As far as understand it is a well-established opinion within the C++ community that
C is an obsolete language that was useful 20 years ago but cannot support many modern good programming practices, or even encourages bad practices;
certain features that were typical of C++ (C with classes) during the nineties are also obsolete and considered bad practice in modern C++ (e.g., new and delete should be replaced by smart pointer primitives).
In view of this, I often wonder why backward compatibility with C and obsolete C++ features is still considered important: to my knowledge there is no 100% compatibility, but most of C and C++ are contained in C++11 as a subset.
Of course, there is a lot of legacy code and libraries (possibly containing templates) that are written using a previous standard of the language and which still need to be maintained or used in connection with new code.

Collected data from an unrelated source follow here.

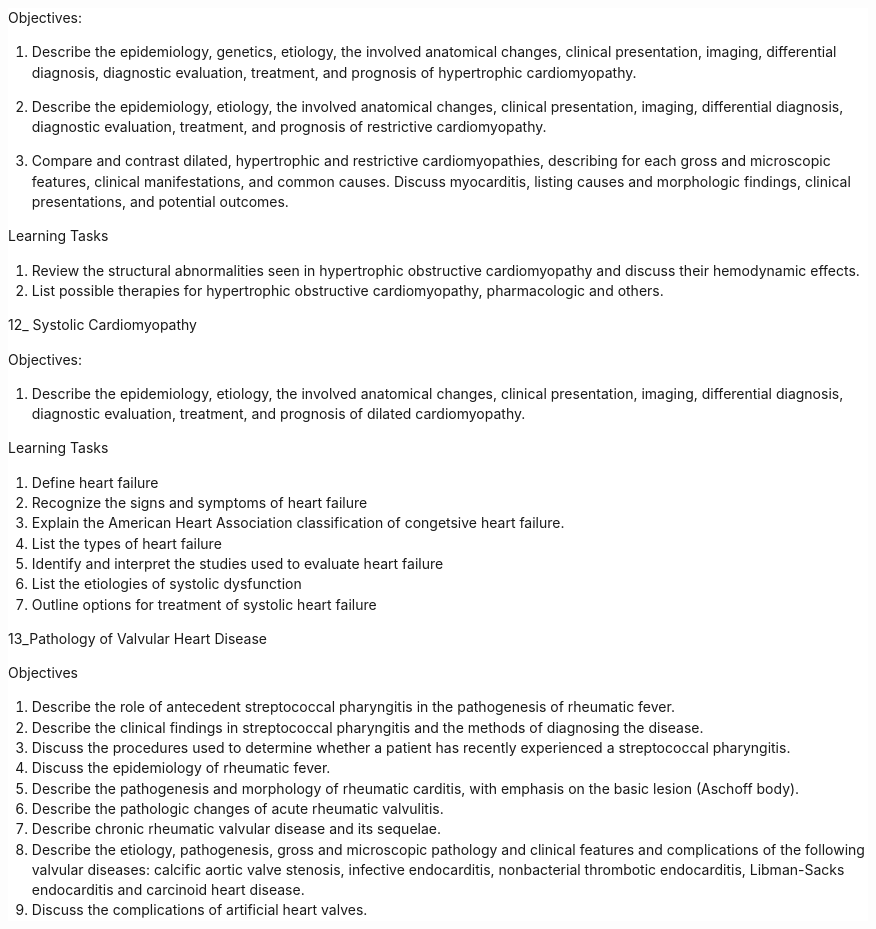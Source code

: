 Objectives:

1. Describe the epidemiology, genetics, etiology, the involved anatomical changes, clinical presentation, imaging, differential diagnosis, diagnostic evaluation, treatment, and prognosis of hypertrophic cardiomyopathy. 

2. Describe the epidemiology, etiology, the involved anatomical changes, clinical presentation, imaging, differential diagnosis, diagnostic evaluation, treatment, and prognosis of restrictive cardiomyopathy. 

3. Compare and contrast dilated, hypertrophic and restrictive cardiomyopathies, describing for each gross and microscopic features, clinical manifestations, and common causes. Discuss myocarditis, listing causes and morphologic findings, clinical presentations, and potential outcomes.

Learning Tasks

1. Review the structural abnormalities seen in hypertrophic obstructive cardiomyopathy and discuss their hemodynamic effects.
2. List possible therapies for hypertrophic obstructive cardiomyopathy, pharmacologic and others.


12_ Systolic Cardiomyopathy 

Objectives: 

1. Describe the epidemiology, etiology, the involved anatomical changes, clinical presentation, imaging, differential diagnosis, diagnostic evaluation, treatment, and prognosis of dilated cardiomyopathy. 

Learning Tasks
1. Define heart failure
2. Recognize the signs and symptoms of heart failure
3. Explain the American Heart Association classification of congetsive heart failure.
4. List the types of heart failure
5. Identify and interpret the studies used to evaluate heart failure
6. List the etiologies of systolic dysfunction
7. Outline options for treatment of systolic heart failure


13_Pathology of Valvular Heart Disease 

Objectives

1. Describe the role of antecedent streptococcal pharyngitis in the pathogenesis of rheumatic fever.
2. Describe the clinical findings in streptococcal pharyngitis and the methods of diagnosing the disease.
3. Discuss the procedures used to determine whether a patient has recently experienced a streptococcal pharyngitis. 
4. Discuss the epidemiology of rheumatic fever. 
5. Describe the pathogenesis and morphology of rheumatic carditis, with emphasis on the basic lesion (Aschoff body). 
6. Describe the pathologic changes of acute rheumatic valvulitis. 
7. Describe chronic rheumatic valvular disease and its sequelae. 
8. Describe the etiology, pathogenesis, gross and microscopic pathology and clinical features and complications of the following valvular diseases: calcific aortic valve stenosis, infective endocarditis, nonbacterial thrombotic endocarditis, Libman-Sacks endocarditis and carcinoid heart disease. 
9. Discuss the complications of artificial heart valves.
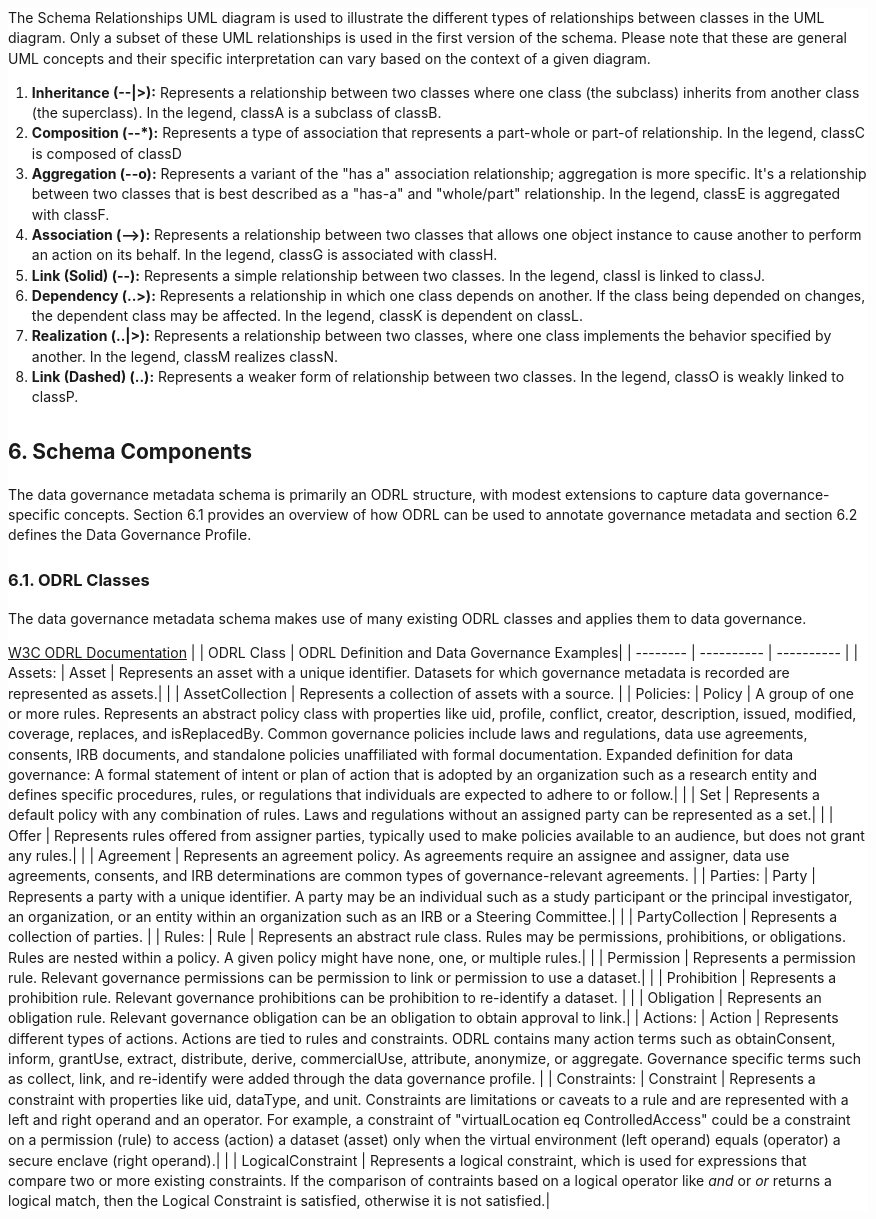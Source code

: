 The Schema Relationships UML diagram is used to illustrate the different types of relationships between classes in the UML diagram. Only a subset of these UML relationships is used in the first version of the schema. Please note that these are general UML concepts and their specific interpretation can vary based on the context of a given diagram.

1.	**Inheritance (--|>):** Represents a relationship between two classes where one class (the subclass) inherits from another class (the superclass). In the legend, classA is a subclass of classB.
2.	**Composition (--*):** Represents a type of association that represents a part-whole or part-of relationship. In the legend, classC is composed of classD
3.	**Aggregation (--o):** Represents a variant of the "has a" association relationship; aggregation is more specific. It's a relationship between two classes that is best described as a "has-a" and "whole/part" relationship. In the legend, classE is aggregated with classF.
4.	**Association (-->):** Represents a relationship between two classes that allows one object instance to cause another to perform an action on its behalf. In the legend, classG is associated with classH.
5.	**Link (Solid) (--):** Represents a simple relationship between two classes. In the legend, classI is linked to classJ.
6.	**Dependency (..>):** Represents a relationship in which one class depends on another. If the class being depended on changes, the dependent class may be affected. In the legend, classK is dependent on classL.
7.	**Realization (..|>):** Represents a relationship between two classes, where one class implements the behavior specified by another. In the legend, classM realizes classN.
8. **Link (Dashed) (..):** Represents a weaker form of relationship between two classes. In the legend, classO is weakly linked to classP. 

##  6. <a name='SchemaComponents'></a>Schema Components 
The data governance metadata schema is primarily an ODRL structure, with modest extensions to capture data governance-specific concepts. Section 6.1 provides an overview of how ODRL can be used to annotate governance metadata and section 6.2 defines the Data Governance Profile. 

###  6.1. <a name='ODRLClasses'></a>ODRL Classes

The data governance metadata schema makes use of many existing ODRL classes and applies them to data governance.

[W3C ODRL Documentation](https://www.w3.org/TR/odrl-model/#policy) 
|   | ODRL Class | ODRL Definition and Data Governance Examples|
| -------- | ---------- | ---------- |
| Assets: | Asset | Represents an asset with a unique identifier. Datasets for which governance metadata is recorded are represented as assets.|
|  | AssetCollection | Represents a collection of assets with a source. |
| Policies: | Policy | A group of one or more rules. Represents an abstract policy class with properties like uid, profile, conflict, creator, description, issued, modified, coverage, replaces, and isReplacedBy. Common governance policies include laws and regulations, data use agreements, consents, IRB documents, and standalone policies unaffiliated with formal documentation. Expanded definition for data governance: A formal statement of intent or plan of action that is adopted by an organization such as a research entity and defines specific procedures, rules, or regulations that individuals are expected to adhere to or follow.|
|  | Set | Represents a default policy with any combination of rules. Laws and regulations without an assigned party can be represented as a set.|
|  | Offer | Represents rules offered from assigner parties, typically used to make policies available to an audience, but does not grant any rules.|
|  | Agreement | Represents an agreement policy. As agreements require an assignee and assigner, data use agreements, consents, and IRB determinations are common types of governance-relevant agreements. |
| Parties: | Party | Represents a party with a unique identifier. A party may be an individual such as a study participant or the principal investigator, an organization, or an entity within an organization such as an IRB or a Steering Committee.|
|  | PartyCollection | Represents a collection of parties. |
| Rules: | Rule | Represents an abstract rule class. Rules may be permissions, prohibitions, or obligations. Rules are nested within a policy. A given policy might have none, one, or multiple rules.|
|  | Permission | Represents a permission rule. Relevant governance permissions can be permission to link or permission to use a dataset.|
|  | Prohibition | Represents a prohibition rule. Relevant governance prohibitions can be prohibition to re-identify a dataset. |
|  | Obligation | Represents an obligation rule. Relevant governance obligation can be an obligation to obtain approval to link.|
| Actions: | Action | Represents different types of actions. Actions are tied to rules and constraints. ODRL contains many action terms such as obtainConsent, inform, grantUse, extract, distribute, derive, commercialUse, attribute, anonymize, or aggregate. Governance specific terms such as collect, link, and re-identify were added through the data governance profile. |
| Constraints: | Constraint | Represents a constraint with properties like uid, dataType, and unit. Constraints are limitations or caveats to a rule and are represented with a left and right operand and an operator. For example, a constraint of "virtualLocation eq ControlledAccess" could be a constraint on a permission (rule) to access (action) a dataset (asset) only when the virtual environment (left operand) equals (operator) a secure enclave (right operand).|
|  | LogicalConstraint | Represents a logical constraint, which is used for expressions that compare two or more existing constraints. If the comparison of contraints based on a logical operator like _and_ or _or_ returns a logical match, then the Logical Constraint is satisfied, otherwise it is not satisfied.|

Nevertheless, maybe it would still be possible to drop obsolete C and C++ features (e.g. the mentioned new / delete) from a future C++ standard so that it is impossible to use them in new code.
In this way, old and dangerous programming practices would be quickly banned from new code, and modern, better programming practices would be enforced by the compiler. Legacy code could still be maintained using separate compilation (having C alongside C++ source files is already a common practice).
Developers would have to choose between one compiler supporting the old-style C++ that was common during the nineties and a compiler supporting the modern C++? style (the question mark indicates a future, hypothetical revision). Only mixing the two styles would be forbidden.
Would this be a viable strategy for encouraging the adoption of modern C++ practices? Are there conceptual reasons or technical problems (e.g. compiling existing templates) that make such a change undesirable or even impossible? Has such a development been proposed in the C++ community. If there has been some extended discussion on the topic, is there any material on-line?